世界一有名なワニをはじめ、スポーツブランドのロゴに隠された深い意味

「ワニ」と呼ばれた創業者にちなんだロゴ
LACOSTE ラコステ


世界でも指折りの有名ロゴマークであるラコステのワニは、ブランド創業者のニックネームが起源だ。

1920年代を中心に活躍し、グランドスラムと呼ばれるテニス4大大会のうち、フレンチオープンで3回、ウィンブルドンで2回、USオープンで2回という輝かしい優勝経歴を持つフランス人テニスプレーヤーのルネ・ラコステ。
彼のことを最初に「ワニ」と呼んだのは、1925年ボストン大会でのプレーを見たアメリカのメディアだった。

試合直前、ボストンの街を散歩していたところ、ある洋品店のショー・ウィンドウに飾られていたワニ皮のスーツケースに惹きつけられたルネ。
そんな彼にチームのコーチは冗談まじりで、「もし君が試合に勝ったら、このスーツケースを買ってあげよう」と約束した。

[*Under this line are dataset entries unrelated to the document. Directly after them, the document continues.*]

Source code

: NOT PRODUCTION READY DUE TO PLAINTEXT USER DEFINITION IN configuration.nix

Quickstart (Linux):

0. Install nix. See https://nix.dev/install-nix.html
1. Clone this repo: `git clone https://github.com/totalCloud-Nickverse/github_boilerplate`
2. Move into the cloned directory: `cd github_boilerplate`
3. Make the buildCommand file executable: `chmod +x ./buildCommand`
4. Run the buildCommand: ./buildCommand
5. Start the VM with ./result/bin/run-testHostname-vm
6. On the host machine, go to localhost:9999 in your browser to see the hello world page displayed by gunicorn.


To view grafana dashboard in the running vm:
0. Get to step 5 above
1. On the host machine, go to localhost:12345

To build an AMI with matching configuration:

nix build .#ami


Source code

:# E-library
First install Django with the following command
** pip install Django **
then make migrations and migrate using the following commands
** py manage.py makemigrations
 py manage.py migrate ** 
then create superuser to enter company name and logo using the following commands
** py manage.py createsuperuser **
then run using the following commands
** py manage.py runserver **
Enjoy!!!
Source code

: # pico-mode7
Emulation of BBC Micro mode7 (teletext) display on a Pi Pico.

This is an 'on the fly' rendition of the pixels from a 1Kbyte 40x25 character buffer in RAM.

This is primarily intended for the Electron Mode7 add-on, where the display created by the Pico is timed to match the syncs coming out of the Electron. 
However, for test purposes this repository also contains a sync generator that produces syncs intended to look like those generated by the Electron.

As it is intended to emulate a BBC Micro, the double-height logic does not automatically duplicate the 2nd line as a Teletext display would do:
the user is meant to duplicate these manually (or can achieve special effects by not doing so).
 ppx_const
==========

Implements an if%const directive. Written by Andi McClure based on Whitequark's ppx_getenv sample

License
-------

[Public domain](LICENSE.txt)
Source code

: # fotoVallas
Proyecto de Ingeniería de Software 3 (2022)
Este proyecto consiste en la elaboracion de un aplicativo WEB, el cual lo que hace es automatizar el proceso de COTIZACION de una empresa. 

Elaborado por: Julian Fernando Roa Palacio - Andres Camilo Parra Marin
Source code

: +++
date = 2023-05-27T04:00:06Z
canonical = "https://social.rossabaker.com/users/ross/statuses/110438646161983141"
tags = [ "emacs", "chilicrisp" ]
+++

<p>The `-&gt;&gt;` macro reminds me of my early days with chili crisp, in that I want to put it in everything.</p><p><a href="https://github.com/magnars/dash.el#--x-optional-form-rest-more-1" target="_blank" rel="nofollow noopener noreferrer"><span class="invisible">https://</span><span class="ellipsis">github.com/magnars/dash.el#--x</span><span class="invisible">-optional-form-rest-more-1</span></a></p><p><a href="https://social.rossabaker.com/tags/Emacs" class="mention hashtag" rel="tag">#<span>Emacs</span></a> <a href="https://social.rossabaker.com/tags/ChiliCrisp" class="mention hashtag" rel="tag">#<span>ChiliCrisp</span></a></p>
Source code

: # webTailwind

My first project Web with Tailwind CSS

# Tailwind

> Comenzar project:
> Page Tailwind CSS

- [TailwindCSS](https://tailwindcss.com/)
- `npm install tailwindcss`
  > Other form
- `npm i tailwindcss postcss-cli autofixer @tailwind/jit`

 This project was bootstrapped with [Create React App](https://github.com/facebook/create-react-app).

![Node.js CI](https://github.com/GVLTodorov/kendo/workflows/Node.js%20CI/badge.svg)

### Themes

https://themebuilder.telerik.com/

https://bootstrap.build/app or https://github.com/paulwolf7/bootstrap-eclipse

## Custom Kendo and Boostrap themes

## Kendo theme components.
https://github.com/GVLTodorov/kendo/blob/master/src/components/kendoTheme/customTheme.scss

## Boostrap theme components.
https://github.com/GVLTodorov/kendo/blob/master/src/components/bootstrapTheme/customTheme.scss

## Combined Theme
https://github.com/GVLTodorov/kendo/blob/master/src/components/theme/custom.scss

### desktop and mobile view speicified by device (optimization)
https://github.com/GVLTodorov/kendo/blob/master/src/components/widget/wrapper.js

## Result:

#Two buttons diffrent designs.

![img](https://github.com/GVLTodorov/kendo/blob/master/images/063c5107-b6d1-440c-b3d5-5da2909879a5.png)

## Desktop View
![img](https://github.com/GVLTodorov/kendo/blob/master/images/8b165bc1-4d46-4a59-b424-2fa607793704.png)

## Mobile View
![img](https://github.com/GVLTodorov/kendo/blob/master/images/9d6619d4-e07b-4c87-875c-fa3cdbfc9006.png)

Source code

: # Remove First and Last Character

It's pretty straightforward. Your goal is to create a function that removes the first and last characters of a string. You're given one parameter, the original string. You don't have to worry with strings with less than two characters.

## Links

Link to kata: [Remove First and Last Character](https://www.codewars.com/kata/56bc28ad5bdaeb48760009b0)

結局、試合には負けてしまったのだが、取材でこのエピソードを聞きつけたボストン・イブニング・トランスクリプトの記者が「若きルネ・ラコステはワニ皮のスーツケースは手に入れられなかったが、ボールに食らいついていく彼のプレースタイルはまるでワニのようだった」と報じる。
こうしてルネはアメリカではアリゲーター、フランスではクロコダイルと呼ばれるようになる。

その後、1927年デビスカップでの優勝時に、ルネは友人から46色の糸を使ったワニマークの刺繍入りブレザーをプレゼントされる。
それが元となり、1933年のブランド創業時に作られた襟付きニットシャツ(ポロシャツ)の胸元にも、ルネはワニマークを採用したのだ。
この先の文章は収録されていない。